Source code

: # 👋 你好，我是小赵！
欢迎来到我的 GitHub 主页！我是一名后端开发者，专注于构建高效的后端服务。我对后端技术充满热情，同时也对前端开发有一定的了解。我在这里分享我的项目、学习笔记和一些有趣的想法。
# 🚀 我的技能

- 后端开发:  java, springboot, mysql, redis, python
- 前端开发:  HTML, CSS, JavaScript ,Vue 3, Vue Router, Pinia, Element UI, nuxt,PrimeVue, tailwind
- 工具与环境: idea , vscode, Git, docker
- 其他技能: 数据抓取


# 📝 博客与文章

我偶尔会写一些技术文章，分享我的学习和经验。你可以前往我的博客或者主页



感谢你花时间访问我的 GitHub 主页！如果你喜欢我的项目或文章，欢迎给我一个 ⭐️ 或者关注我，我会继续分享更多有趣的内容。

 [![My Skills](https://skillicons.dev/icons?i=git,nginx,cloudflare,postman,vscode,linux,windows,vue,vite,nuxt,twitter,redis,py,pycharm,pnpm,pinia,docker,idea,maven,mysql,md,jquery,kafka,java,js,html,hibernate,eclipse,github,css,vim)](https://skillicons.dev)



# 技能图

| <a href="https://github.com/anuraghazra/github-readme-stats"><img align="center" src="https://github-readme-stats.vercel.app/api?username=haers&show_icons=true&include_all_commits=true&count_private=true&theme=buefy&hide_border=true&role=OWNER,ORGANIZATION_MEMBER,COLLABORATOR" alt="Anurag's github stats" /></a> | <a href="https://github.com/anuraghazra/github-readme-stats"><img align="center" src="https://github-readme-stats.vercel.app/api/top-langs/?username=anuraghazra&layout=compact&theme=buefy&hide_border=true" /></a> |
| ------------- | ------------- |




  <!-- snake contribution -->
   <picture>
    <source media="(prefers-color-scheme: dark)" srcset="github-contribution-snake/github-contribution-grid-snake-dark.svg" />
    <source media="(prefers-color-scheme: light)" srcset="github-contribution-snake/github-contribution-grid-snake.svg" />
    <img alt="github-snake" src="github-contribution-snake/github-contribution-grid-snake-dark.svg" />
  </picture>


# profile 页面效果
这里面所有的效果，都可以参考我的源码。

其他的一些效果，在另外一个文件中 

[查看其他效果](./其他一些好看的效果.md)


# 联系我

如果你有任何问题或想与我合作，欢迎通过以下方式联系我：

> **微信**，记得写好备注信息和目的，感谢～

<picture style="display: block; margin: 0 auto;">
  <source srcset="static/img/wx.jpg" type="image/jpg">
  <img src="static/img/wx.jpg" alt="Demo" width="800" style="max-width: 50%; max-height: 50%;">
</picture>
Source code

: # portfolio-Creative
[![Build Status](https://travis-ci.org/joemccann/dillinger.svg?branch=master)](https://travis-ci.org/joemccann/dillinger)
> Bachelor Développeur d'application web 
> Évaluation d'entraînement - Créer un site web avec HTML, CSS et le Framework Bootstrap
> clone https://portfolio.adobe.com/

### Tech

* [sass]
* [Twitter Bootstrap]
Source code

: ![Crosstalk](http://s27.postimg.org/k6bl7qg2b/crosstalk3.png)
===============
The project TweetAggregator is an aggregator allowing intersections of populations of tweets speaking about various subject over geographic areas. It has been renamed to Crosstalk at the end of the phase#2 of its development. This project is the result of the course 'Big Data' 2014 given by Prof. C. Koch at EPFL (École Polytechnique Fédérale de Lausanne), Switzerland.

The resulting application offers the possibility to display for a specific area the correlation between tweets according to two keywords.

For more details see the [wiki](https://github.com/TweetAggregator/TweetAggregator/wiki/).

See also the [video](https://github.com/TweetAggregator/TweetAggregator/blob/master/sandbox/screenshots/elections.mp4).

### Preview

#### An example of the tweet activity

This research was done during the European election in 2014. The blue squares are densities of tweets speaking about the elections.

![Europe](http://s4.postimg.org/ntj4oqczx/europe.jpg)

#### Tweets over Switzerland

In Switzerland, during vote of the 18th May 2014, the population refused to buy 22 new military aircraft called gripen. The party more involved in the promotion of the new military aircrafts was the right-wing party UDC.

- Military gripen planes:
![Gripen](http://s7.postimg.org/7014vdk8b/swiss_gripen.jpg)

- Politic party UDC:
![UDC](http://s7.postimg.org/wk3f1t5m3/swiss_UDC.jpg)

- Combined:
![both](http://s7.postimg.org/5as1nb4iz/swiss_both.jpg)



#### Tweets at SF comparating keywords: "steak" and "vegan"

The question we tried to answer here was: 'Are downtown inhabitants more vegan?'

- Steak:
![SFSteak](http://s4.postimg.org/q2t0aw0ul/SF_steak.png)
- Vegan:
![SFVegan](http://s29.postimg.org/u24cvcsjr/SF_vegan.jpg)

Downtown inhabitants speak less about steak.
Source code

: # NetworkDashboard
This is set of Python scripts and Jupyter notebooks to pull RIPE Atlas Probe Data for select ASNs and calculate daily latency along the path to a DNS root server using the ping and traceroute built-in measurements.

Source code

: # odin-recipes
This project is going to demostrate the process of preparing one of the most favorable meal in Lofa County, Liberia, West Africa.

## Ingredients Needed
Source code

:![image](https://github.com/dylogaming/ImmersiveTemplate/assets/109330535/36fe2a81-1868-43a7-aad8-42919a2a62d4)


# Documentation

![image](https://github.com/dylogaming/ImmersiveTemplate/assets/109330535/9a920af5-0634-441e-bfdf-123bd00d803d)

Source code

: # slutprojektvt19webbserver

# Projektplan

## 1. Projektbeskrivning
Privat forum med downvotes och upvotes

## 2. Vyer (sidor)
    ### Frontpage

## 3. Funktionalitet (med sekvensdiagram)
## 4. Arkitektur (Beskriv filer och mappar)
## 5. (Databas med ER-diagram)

### Exercise details
Could you give every entry again, exactly as written?

### Reply to the task
Source code

: # 👋 你好，我是小赵！
欢迎来到我的 GitHub 主页！我是一名后端开发者，专注于构建高效的后端服务。我对后端技术充满热情，同时也对前端开发有一定的了解。我在这里分享我的项目、学习笔记和一些有趣的想法。
# 🚀 我的技能

- 后端开发:  java, springboot, mysql, redis, python
- 前端开发:  HTML, CSS, JavaScript ,Vue 3, Vue Router, Pinia, Element UI, nuxt,PrimeVue, tailwind
- 工具与环境: idea , vscode, Git, docker
- 其他技能: 数据抓取


# 📝 博客与文章

我偶尔会写一些技术文章，分享我的学习和经验。你可以前往我的博客或者主页



感谢你花时间访问我的 GitHub 主页！如果你喜欢我的项目或文章，欢迎给我一个 ⭐️ 或者关注我，我会继续分享更多有趣的内容。

 [![My Skills](https://skillicons.dev/icons?i=git,nginx,cloudflare,postman,vscode,linux,windows,vue,vite,nuxt,twitter,redis,py,pycharm,pnpm,pinia,docker,idea,maven,mysql,md,jquery,kafka,java,js,html,hibernate,eclipse,github,css,vim)](https://skillicons.dev)



# 技能图

| <a href="https://github.com/anuraghazra/github-readme-stats"><img align="center" src="https://github-readme-stats.vercel.app/api?username=haers&show_icons=true&include_all_commits=true&count_private=true&theme=buefy&hide_border=true&role=OWNER,ORGANIZATION_MEMBER,COLLABORATOR" alt="Anurag's github stats" /></a> | <a href="https://github.com/anuraghazra/github-readme-stats"><img align="center" src="https://github-readme-stats.vercel.app/api/top-langs/?username=anuraghazra&layout=compact&theme=buefy&hide_border=true" /></a> |
| ------------- | ------------- |




  <!-- snake contribution -->
   <picture>
    <source media="(prefers-color-scheme: dark)" srcset="github-contribution-snake/github-contribution-grid-snake-dark.svg" />
    <source media="(prefers-color-scheme: light)" srcset="github-contribution-snake/github-contribution-grid-snake.svg" />
    <img alt="github-snake" src="github-contribution-snake/github-contribution-grid-snake-dark.svg" />
  </picture>


# profile 页面效果
这里面所有的效果，都可以参考我的源码。

其他的一些效果，在另外一个文件中 

[查看其他效果](./其他一些好看的效果.md)


# 联系我

如果你有任何问题或想与我合作，欢迎通过以下方式联系我：

> **微信**，记得写好备注信息和目的，感谢～

<picture style="display: block; margin: 0 auto;">
  <source srcset="static/img/wx.jpg" type="image/jpg">
  <img src="static/img/wx.jpg" alt="Demo" width="800" style="max-width: 50%; max-height: 50%;">
</picture>
Source code

: # portfolio-Creative
[![Build Status](https://travis-ci.org/joemccann/dillinger.svg?branch=master)](https://travis-ci.org/joemccann/dillinger)
> Bachelor Développeur d'application web 
> Évaluation d'entraînement - Créer un site web avec HTML, CSS et le Framework Bootstrap
> clone https://portfolio.adobe.com/

### Tech

* [sass]
* [Twitter Bootstrap]
Source code

: ![Crosstalk](http://s27.postimg.org/k6bl7qg2b/crosstalk3.png)
===============
The project TweetAggregator is an aggregator allowing intersections of populations of tweets speaking about various subject over geographic areas. It has been renamed to Crosstalk at the end of the phase#2 of its development. This project is the result of the course 'Big Data' 2014 given by Prof. C. Koch at EPFL (École Polytechnique Fédérale de Lausanne), Switzerland.

The resulting application offers the possibility to display for a specific area the correlation between tweets according to two keywords.

For more details see the [wiki](https://github.com/TweetAggregator/TweetAggregator/wiki/).

See also the [video](https://github.com/TweetAggregator/TweetAggregator/blob/master/sandbox/screenshots/elections.mp4).

### Preview

#### An example of the tweet activity

This research was done during the European election in 2014. The blue squares are densities of tweets speaking about the elections.

![Europe](http://s4.postimg.org/ntj4oqczx/europe.jpg)

#### Tweets over Switzerland

In Switzerland, during vote of the 18th May 2014, the population refused to buy 22 new military aircraft called gripen. The party more involved in the promotion of the new military aircrafts was the right-wing party UDC.

- Military gripen planes:
![Gripen](http://s7.postimg.org/7014vdk8b/swiss_gripen.jpg)

- Politic party UDC:
![UDC](http://s7.postimg.org/wk3f1t5m3/swiss_UDC.jpg)

- Combined:
![both](http://s7.postimg.org/5as1nb4iz/swiss_both.jpg)



#### Tweets at SF comparating keywords: "steak" and "vegan"

The question we tried to answer here was: 'Are downtown inhabitants more vegan?'

- Steak:
![SFSteak](http://s4.postimg.org/q2t0aw0ul/SF_steak.png)
- Vegan:
![SFVegan](http://s29.postimg.org/u24cvcsjr/SF_vegan.jpg)

Downtown inhabitants speak less about steak.
Source code

: # NetworkDashboard
This is set of Python scripts and Jupyter notebooks to pull RIPE Atlas Probe Data for select ASNs and calculate daily latency along the path to a DNS root server using the ping and traceroute built-in measurements.

Source code

: # odin-recipes
This project is going to demostrate the process of preparing one of the most favorable meal in Lofa County, Liberia, West Africa.

## Ingredients Needed
Source code

:![image](https://github.com/dylogaming/ImmersiveTemplate/assets/109330535/36fe2a81-1868-43a7-aad8-42919a2a62d4)


# Documentation

![image](https://github.com/dylogaming/ImmersiveTemplate/assets/109330535/9a920af5-0634-441e-bfdf-123bd00d803d)

Source code

: # slutprojektvt19webbserver

# Projektplan

## 1. Projektbeskrivning
Privat forum med downvotes och upvotes

## 2. Vyer (sidor)
    ### Frontpage

## 3. Funktionalitet (med sekvensdiagram)
## 4. Arkitektur (Beskriv filer och mappar)
## 5. (Databas med ER-diagram)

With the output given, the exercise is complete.